MOSCOW (MRC) -- An increasingly competitive polyester films market is prompting Teijin DuPont Films Japan Ltd. to close its Gifu, Japan, manufacturing facility, Tokyo-based Teijin announced Jan. 15, said Plasticsnews.
In a filing to Tokyo Stock Exchange, the company said Gifu would stop commercial production in September 2016 and its business would shift to the company’s Utsunomiya, Japan, factory or overseas locations. It’s the latest of a series of restructuring plans first unveiled by Teijin in November.
"To date, TDFJ has implemented numerous measures to reduce costs, including discontinuing production at its Ibaraki factory, to make its polyester films business more competitive," it said in a statement.
"Despite these efforts, increasingly intense rivalry in global markets persuaded the company of the need to further integrate its production facilities to enhance production efficiency and ensure profitability going forward," Teijin said.
Gifu, which has annual production capacity of 30,000 metric tons, will continue as a research and development center.
Teijin said 240 employees work in the manufacturing department there and that "as much as possible" it will try to find other jobs for them within Teijin.
In its November announcement, the company said it would scale back some operations in more commodity plastics, such as closing its polycarbonate manufacturing plant in Singapore later this year because the plant has high feedstock costs.
At the same time, it said it would increase investment in other materials, including carbon-fiber reinforced thermoplastics and blends of PC and polyphenylene sulfide plastic, and study establishing a CFRP production facility in the United States.
Teijin, which has 16,000 employees, posted sales of USD7.7 billion in its fiscal year end March 31.
As MRC wrote before, Teijin Ltd. has disclosed "dramatic restructuring" initiatives that reflect changes in the business environment and are intended to move the company toward a solutions-oriented business model. Among the planned actions, Teijin said it will with-draw by the end of December 2015 from its Teijin Polycarbonate Singapore subsidiary which lacks competitiveness in terms of energy costs. According to a recent notice to the Tokyo Stock Exchange, the Singapore plant has 225,000 t/y of polycarbonate (PC) capacity. The company explained that the plastics business has been impacted by a supply-demand balance that remains persistently adverse, and an inability to pass on price increases for raw materials by raising sales prices.

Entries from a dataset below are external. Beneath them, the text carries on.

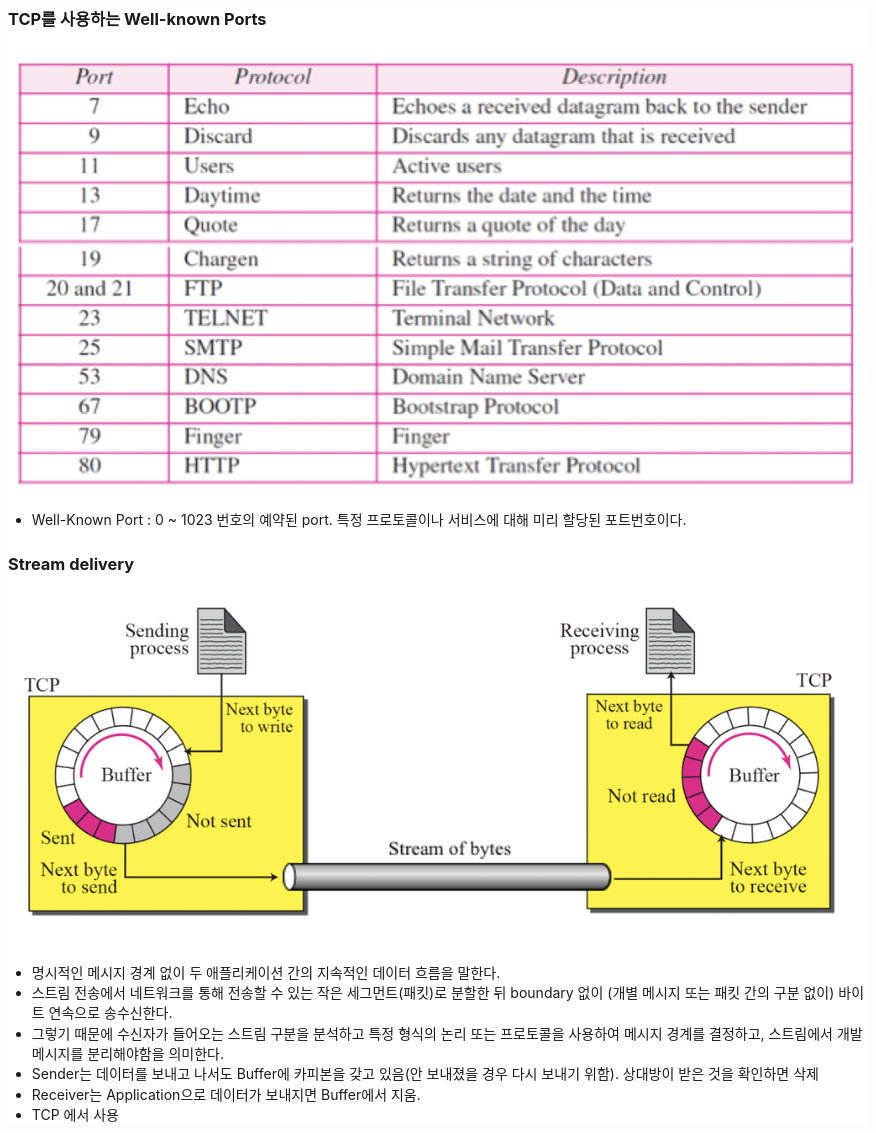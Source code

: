 ### TCP를 사용하는 Well-known Ports

![well-known-port](/assets/img/2024-04-02-Network-2/well-known-port.png)

- Well-Known Port : 0 ~ 1023 번호의 예약된 port. 특정 프로토콜이나 서비스에 대해 미리 할당된 포트번호이다.

### Stream delivery

![Stream-delivery](/assets/img/2024-04-02-Network-2/Stream-delivery.png)

- 명시적인 메시지 경계 없이 두 애플리케이션 간의 지속적인 데이터 흐름을 말한다.
- 스트림 전송에서 네트워크를 통해 전송할 수 있는 작은 세그먼트(패킷)로 분할한 뒤 boundary 없이 (개별 메시지 또는 패킷 간의 구분 없이) 바이트 연속으로 송수신한다.
- 그렇기 때문에 수신자가 들어오는 스트림 구분을 분석하고 특정 형식의 논리 또는 프로토콜을 사용하여 메시지 경계를 결정하고, 스트림에서 개발 메시지를 분리해야함을 의미한다.
- Sender는 데이터를 보내고 나서도 Buffer에 카피본을 갖고 있음(안 보내졌을 경우 다시 보내기 위함). 상대방이 받은 것을 확인하면 삭제
- Receiver는 Application으로 데이터가 보내지면 Buffer에서 지움.
- TCP 에서 사용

Teijin is a technology-driven global group offering advanced solutions in the areas of sustainable transportation, information and electronics, safety and protection, environment and energy, and healthcare. Its main fields of operation are high-performance fibers such as aramid, carbon fibers & composites, healthcare, films, resin & plastic processing, polyester fibers, products converting and IT. The group has some 150 companies and around 17,000 employees spread out over 20 countries worldwide. It posted consolidated sales of JPY745.7 billion (USD 7.4 billion) and total assets of JPY 762.4 billion (USD7.6 billion) in the fiscal year ending March 31, 2013.